Bahçeli, AK Parti ile BDP'nin tek kelimeyle bölünmenin bayraktarlığını yaptığını ileri sürerek, "Başbakan Erdoğan'ın Zerdüşt diyerek suçladığı, aşağıladığı zihniyetle, hükümet üyelerinin Diyarbakır'da aynı safa girmeleri de, AK Parti'yle BDP arasındaki cepheleşmenin ve karşıtlığın yalnızca bir senaryodan ibaret olduğunu göstermektedir" diye konuştu.

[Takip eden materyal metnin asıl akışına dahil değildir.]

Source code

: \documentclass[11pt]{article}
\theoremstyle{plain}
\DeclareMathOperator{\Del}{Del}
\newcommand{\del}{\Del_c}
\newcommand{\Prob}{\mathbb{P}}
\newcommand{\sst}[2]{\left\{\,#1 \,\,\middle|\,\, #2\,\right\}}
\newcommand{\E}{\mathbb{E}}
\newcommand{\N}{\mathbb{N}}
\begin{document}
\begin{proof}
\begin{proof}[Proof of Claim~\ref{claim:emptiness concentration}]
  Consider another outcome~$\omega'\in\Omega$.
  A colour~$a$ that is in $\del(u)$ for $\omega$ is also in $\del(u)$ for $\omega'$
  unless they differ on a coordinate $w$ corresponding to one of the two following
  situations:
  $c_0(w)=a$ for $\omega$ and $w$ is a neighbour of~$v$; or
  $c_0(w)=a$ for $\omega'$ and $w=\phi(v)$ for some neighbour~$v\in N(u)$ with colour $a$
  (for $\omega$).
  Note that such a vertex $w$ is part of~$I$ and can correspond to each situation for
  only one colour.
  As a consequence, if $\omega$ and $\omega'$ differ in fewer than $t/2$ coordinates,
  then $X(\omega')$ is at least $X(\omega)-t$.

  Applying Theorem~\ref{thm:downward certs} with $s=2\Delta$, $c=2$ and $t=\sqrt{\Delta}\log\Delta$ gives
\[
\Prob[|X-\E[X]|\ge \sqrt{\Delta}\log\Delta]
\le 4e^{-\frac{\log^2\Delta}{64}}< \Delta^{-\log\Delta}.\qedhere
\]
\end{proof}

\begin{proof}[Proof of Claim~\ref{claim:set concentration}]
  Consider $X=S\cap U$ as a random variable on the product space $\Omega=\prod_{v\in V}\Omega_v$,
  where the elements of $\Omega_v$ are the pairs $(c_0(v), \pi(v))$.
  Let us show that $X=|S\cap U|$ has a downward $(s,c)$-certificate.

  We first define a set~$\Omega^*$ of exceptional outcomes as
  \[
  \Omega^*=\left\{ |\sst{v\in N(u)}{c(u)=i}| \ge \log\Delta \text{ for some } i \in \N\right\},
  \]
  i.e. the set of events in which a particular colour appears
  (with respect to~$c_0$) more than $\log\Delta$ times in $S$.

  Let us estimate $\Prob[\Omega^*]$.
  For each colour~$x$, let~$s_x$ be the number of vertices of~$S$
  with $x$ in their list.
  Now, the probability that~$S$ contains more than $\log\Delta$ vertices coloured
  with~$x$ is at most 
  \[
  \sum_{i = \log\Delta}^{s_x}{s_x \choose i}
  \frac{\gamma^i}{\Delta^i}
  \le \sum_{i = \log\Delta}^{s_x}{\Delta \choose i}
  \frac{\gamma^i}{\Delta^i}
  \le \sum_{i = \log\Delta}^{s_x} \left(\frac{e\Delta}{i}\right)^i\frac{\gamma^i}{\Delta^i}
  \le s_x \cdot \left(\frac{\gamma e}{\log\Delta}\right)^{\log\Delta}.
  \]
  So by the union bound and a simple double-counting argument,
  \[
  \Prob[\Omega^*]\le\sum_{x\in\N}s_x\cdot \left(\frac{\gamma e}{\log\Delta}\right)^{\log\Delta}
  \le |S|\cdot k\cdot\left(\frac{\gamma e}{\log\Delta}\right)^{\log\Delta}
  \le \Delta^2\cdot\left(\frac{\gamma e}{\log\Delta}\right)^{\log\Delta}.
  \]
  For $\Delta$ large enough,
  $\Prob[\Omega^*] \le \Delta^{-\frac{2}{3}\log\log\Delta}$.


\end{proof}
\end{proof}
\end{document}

"Görüldüğü kadarıyla İblis'in yolunu takip eden yalnızca BDP değildir ve AK Parti de kendisine bahtiyarlık ve coşku içinde eşlik etmektedir" diyen Bahçeli, konuşmasını şöyle sürdürdü: "AK Parti'nin demokratik açılım iddiaları ve BDP'nin demokratik özerlik talepleri, aynı hedefe iki kapıdan geçme ve ulaşma kurnazlığından başka bir şey değildir. İmralı canisi iki partinin de ilgi ve müzakere çabasının odağındadır. İkisi de İmralı'ya saygı ile yaklaşmakta ve 'sayın' diye hitap etmektedir. Ana dilde eğitim taleplerine ikisi de sıcak ve meraklıdır. Birisi gizli, diğeri açık olmak üzere İmralı canisinin affı ikisinin de gündemindedir. Milli kimliğe ikisi de hasım ve tahammülsüzdür. İkisi de dağdaki eşkıyaya 'gençlerimiz' diyerek seslenmektedir. Üniter yapının bozulması, millet birliğinin dağıtılması ikisinin de planları arasındadır. Peşmerge reisi Barzani ikisinin de dostu ve kardeşidir. 'Ne Mutlu Türküm diyene' sözünü duyunca ikisi de küplere binmekte, ikisini de hafakanlar basmaktadır. Türk milletinin vazgeçilmezlerinden, kırmızı çizgilerinden ve milli değerlerinden bu iki parti de rahatsız ve tepkilidir. AK Parti ile BDP; Dersim isyanı konusunda aynı düşüncelere, Türkiye'nin akıbetiyle ilgili benzer düşlere, federasyon konusunda birbirine yaklaşık eğilimlere sahiptirler. Bu gelişmelerin ışığında hiç kimse, AK Parti eşittir BDP denklemini inkar edemeyecek ve görmezden gelemeyecektir. Sözde Kürdistan'ın zihinlere yerleştirilmesi ve kabul ettirilmesi konusunda AK Parti'nin müsamahası ve toleransı, BDP'nin ise sabırları ve sınırları zorlayan gayretleri yer almaktadır."
 
BARZANİ'NİN ERBİL'DE YAPTIĞI TOPLANTI
MHP Genel Başkanı Devlet Bahçeli, konuşması sırasında Kuzey Irak Bölgesel Kürt Yönetimi Başkanı Mesud Barzani'nin Erbil'de Kürtleri biraraya getirerek yaptığı toplantıyı da değerlendirdi. "Peşmerge reisi Barzani'nin, Suriyeli Kürtleri bir araya getirerek toplantı tertip etmesi ve 'birleşin' çağrısında bulunması, yanı başımızdaki zaman ayarlı bombanın her an patlayacağını işaret etmektedir" diyen Bahçeli, "Başbakan Erdoğan bir yandan 'Irak, tüm Iraklılarındır' derken; diğer yandan küresel projeler kapsamında adım adım ilerletilen dört ayaklı Kürdistan'a zımnen onay vermektedir" dedi.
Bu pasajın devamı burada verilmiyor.